[Exercise materials Boundary: Start]

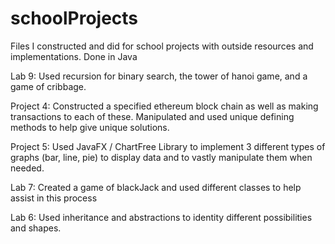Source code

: # schoolProjects

Files I constructed and did for school projects with outside resources and implementations. Done in Java

Lab 9: Used recursion for binary search, the tower of hanoi game, and a game of cribbage. 

Project 4: Constructed a specified ethereum block chain as well as making transactions to each of these. Manipulated and used unique defining methods to help give unique solutions. 

Project 5: Used JavaFX / ChartFree Library to implement 3 different types of graphs (bar, line, pie) to display data and to vastly manipulate them when needed. 

Lab 7: Created a game of blackJack and used different classes to help assist in this process

Lab 6: Used inheritance and abstractions to identity different possibilities and shapes.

[Exercise materials Boundary: End]

Your answer must be an exact copy of the records, with no pictures in it.

* Reply to the exercise:
Source code

: # schoolProjects

Files I constructed and did for school projects with outside resources and implementations. Done in Java

Lab 9: Used recursion for binary search, the tower of hanoi game, and a game of cribbage. 

Project 4: Constructed a specified ethereum block chain as well as making transactions to each of these. Manipulated and used unique defining methods to help give unique solutions. 

Project 5: Used JavaFX / ChartFree Library to implement 3 different types of graphs (bar, line, pie) to display data and to vastly manipulate them when needed. 

Lab 7: Created a game of blackJack and used different classes to help assist in this process

Lab 6: Used inheritance and abstractions to identity different possibilities and shapes.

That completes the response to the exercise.